8 thoughts on “Environmental NGOs call for action as images of turtle slaughter surface”

  1. Inhuman, barbaric and no difference to the slaughter of our brothers and sisters in Syria, Iraq, Nigeria n so on.
    These kinds of stupid acts are playing a major role in the declining tourism. Why go to a country where ppl murder each other, ppl vanish without a trace, extremism on the rise, torture endangered animals including pets, pollute there own environment, and pretend to be genuine but yet not!
    Such thoughts cross the minds of many before booking a holiday to Maldives!

  2. Just goes to show the ignorance of some people. They think the turtles they are slaughtering are a limitless "rizq" from Allah.

    They are too dumb to realise that there will be none left for them to kill if they go on like this! It's not just tourism and the economy that suffers. It's our ecology, biodiversity and a whole lot of marine life that will disappear as a result of these barbarians.

  3. Looks like not much to report these days. As a consequence, some species are in danger of extinction...

    'Minivannews' is proving to be on top of 'soon to be extinct' list.


  4. @endangered species
    Stupidity and inbreeding sure aren't in danger of extinction in Maldives. So I'm sure Minivan will continue to have plenty of news material to report to people smart enough to realize that protecting the environment is kind of relevant to things like commercial fishing and tourism.

  5. @ha!

    I guess the turtle-eater's upset and is going to stab whoever wrote this article.


    Maybe what we need to do is enhance the turtle species - make their flesh extremely poisonous for consumption - then alter their mating habits to affect tuna migrations.

    Give or take 2-3 mass extinctions of Mordisians, they'll learn. And when they kill the turtle out of spite, they find themselves with nothing else but corals to eat.

    A fitting fate for savages like them.

  6. Dear Editor,
    Maldives is well known for its adherence to dolphin safe certification for tuna and sustainability for its fishing industry.
    However the slaughter of highly endangered species is unacceptable and is a blemish on the Maldives fishing industry.
    The dolphin safe policies signed by all Maldives tuna companies commit to no intentional catching and killing of Dolphins , sea turtles, Sharks .
    The govt owned tuna company along with the minister of fisheries must enforce the law and stop this needless slaughter of an endangered species.
    Mark Berman Earth Island Institute USA

  7. Turtle slaughter? haha.. But nobody seems to care about tuna slaughter?
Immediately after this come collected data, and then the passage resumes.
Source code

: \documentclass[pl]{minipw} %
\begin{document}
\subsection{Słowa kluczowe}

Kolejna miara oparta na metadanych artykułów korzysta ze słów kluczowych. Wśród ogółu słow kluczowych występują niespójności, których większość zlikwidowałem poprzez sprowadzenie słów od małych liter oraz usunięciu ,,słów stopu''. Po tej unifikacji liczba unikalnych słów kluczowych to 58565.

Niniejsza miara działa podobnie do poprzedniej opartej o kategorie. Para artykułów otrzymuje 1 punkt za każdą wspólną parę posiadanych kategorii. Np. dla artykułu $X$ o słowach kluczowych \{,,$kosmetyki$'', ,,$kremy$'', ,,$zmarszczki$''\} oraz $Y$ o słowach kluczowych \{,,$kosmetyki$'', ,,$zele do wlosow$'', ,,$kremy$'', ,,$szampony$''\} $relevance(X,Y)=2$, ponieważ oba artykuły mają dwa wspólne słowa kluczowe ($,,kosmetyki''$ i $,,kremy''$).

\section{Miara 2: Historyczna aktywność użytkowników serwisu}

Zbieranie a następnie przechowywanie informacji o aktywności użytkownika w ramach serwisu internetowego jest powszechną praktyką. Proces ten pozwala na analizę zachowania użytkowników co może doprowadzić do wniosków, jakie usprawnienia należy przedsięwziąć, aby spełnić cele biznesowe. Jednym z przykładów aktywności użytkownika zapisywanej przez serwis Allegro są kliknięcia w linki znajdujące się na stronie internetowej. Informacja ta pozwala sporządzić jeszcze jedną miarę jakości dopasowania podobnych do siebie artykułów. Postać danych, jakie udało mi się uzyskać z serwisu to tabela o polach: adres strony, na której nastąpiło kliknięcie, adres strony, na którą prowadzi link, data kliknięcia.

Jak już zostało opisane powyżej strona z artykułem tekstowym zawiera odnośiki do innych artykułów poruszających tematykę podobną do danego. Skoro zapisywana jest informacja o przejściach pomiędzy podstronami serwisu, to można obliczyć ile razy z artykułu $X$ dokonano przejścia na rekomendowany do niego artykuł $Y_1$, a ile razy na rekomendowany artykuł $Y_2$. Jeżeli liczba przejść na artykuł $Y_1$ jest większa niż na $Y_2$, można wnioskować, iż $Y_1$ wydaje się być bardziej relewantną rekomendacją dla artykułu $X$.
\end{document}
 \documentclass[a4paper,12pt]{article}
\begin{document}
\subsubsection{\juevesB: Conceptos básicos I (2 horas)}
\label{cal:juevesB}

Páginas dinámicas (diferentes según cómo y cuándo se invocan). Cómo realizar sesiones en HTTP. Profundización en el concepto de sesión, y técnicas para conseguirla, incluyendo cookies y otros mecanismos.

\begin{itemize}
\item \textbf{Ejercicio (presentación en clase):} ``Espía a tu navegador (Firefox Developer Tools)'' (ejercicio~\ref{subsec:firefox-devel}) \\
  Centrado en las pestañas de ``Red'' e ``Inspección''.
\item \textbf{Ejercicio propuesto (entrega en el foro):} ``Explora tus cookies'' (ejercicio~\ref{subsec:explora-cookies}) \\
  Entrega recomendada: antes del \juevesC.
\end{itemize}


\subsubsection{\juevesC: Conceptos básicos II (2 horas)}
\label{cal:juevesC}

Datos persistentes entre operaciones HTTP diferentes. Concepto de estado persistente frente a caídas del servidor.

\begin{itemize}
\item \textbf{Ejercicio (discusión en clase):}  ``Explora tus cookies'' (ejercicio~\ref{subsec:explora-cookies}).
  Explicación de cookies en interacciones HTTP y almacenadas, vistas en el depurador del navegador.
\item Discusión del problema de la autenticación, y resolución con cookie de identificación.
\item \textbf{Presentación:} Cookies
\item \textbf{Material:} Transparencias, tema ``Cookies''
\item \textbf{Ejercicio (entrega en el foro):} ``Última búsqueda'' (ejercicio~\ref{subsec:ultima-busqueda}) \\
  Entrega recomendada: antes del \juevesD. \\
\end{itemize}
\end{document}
Tuna also a very beautiful fish so why don't somebody make a big fuss about tuna slaughter in "mas market"? As for endangered status, are we not all heading there? And these alarmist stories is never a new thing or true either. Turtle most likely will never die off and if it ever did it won't be because of Maldivians. We are just too small a country to make to be able to impact a big big world. Somebody look at google earth please!

  8. Dear Editor ,

    the last post as mis information.The Dolphin Safe Skipjack tuna are a staple in the diet of Maldives plus and important export. Skipjack tuna are healthy in the waters of the Maldives and and important source of protein. They are short lived and reproduce quickly by nature.
    Sea Turtles are ancient reptiles that are slow growth and at great risk of extinction. They are migratory and select certain islands to lay eggs. Out of a clutch of 200 eggs maybe 7 percent of the turtles will become adults. This endangered species is Cites protected and forbids trade.
    WE again call on Fisheries to implement the very strong penalty it has in place to protect sea turtles for future generations.